Comprehensive Description

Description

This perennial wildflower is 3-9' tall, forming a central stem that is unbranched, except along the upper one-third of its length, where there may be a few ascending lateral stems. These stems are predominately reddish purple and terete; they are covered with spreading white hairs. Abundant spreading leaves occur along these stems; they are usually opposite below and alternate above. Individual leaves are 3-7" long and ½-1½" across; they are lanceolate-elliptic in shape and usually crenate-serrate along their margins. The upper leaf surface is medium green and rough-textured from minute stiff hairs, while the lower surface is pale green with spreading white hairs along the major veins and minute stiff hairs inbetween. The minute stiff hairs of the leaves are sparsely to moderately abundant in their distribution. Individual leaves taper gradually into short petioles up to ½" long, and they taper gradually into acute tips. The upper stems terminate in one or more flowerheads about 2-3" across. Each flowerhead has 10-20 yellow ray florets that surround a dense circular cluster of yellow disk florets in the center.
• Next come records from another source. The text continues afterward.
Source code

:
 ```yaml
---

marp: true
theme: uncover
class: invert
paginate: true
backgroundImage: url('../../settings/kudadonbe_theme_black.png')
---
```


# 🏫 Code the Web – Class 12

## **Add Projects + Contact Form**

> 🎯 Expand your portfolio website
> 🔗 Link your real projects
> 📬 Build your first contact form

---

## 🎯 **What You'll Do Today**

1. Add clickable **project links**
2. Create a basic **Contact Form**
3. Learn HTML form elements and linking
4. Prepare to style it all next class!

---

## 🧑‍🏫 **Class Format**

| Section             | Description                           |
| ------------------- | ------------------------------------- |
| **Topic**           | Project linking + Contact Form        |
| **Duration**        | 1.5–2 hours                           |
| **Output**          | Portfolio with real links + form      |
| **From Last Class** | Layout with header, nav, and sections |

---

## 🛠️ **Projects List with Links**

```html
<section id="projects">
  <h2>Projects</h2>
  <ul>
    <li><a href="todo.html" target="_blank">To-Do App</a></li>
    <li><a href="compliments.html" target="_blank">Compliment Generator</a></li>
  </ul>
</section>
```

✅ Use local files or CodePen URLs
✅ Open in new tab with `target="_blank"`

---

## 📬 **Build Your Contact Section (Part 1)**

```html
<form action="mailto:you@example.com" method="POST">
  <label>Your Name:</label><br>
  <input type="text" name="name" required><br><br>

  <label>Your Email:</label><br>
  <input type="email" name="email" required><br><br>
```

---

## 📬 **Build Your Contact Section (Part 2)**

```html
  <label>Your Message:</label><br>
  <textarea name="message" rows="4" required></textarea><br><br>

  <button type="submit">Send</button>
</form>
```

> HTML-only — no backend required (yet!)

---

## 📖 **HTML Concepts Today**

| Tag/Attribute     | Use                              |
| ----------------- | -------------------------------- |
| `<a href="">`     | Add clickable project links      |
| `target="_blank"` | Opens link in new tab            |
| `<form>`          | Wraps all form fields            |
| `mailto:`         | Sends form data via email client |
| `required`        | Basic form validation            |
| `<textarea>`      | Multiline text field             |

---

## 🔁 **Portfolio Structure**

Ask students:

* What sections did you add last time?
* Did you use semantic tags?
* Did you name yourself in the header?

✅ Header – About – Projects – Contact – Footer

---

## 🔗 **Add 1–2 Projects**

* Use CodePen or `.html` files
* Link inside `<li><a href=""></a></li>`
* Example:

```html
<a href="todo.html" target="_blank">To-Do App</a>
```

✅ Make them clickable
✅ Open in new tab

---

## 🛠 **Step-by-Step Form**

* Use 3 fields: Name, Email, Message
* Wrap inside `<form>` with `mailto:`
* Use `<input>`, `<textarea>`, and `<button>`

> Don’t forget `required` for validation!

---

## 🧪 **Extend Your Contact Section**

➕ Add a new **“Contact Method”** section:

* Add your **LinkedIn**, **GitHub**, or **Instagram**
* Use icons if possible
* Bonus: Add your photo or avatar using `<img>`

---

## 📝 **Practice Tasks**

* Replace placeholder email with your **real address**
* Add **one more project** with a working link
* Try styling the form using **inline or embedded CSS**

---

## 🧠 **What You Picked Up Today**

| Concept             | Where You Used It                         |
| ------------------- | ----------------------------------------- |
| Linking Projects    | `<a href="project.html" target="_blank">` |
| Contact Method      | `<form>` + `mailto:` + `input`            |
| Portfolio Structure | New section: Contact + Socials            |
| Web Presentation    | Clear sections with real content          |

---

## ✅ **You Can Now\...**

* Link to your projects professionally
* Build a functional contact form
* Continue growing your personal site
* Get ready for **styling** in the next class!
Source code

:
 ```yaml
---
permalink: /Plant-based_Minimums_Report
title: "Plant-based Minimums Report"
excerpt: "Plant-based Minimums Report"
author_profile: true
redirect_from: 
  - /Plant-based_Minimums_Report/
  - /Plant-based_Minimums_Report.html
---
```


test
The petaloid extensions of the ray florets are oblong and slightly notched at their tips. The tiny disk florets are tubular in shape with 5 spreading to ascending lobes. The disk florets are perfect, while the ray florets are sterile. At the base of each flowerhead, there are floral bracts (phyllaries) that are loosely arranged in several series; they are ascending to widely spreading when the flowerhead is in bloom. Individual floral bracts are medium green, narrowly linear-lanceolate, and covered with stiff minute hairs; their margins are often ciliate. The peduncles (up to 6" long) of the flowerheads are similar to the stems, except they are usually light green. The blooming period occurs from mid-summer into the fall, lasting about 2 months. The disk florets are replaced by small achenes that are oblongoid and slightly flattened in shape; each achene has a truncate apex with a pair of membranous awns that soon become detached. The root system has fleshy fibrous roots and shallow rhizomes. Small colonies of plants often develop from the rhizomes.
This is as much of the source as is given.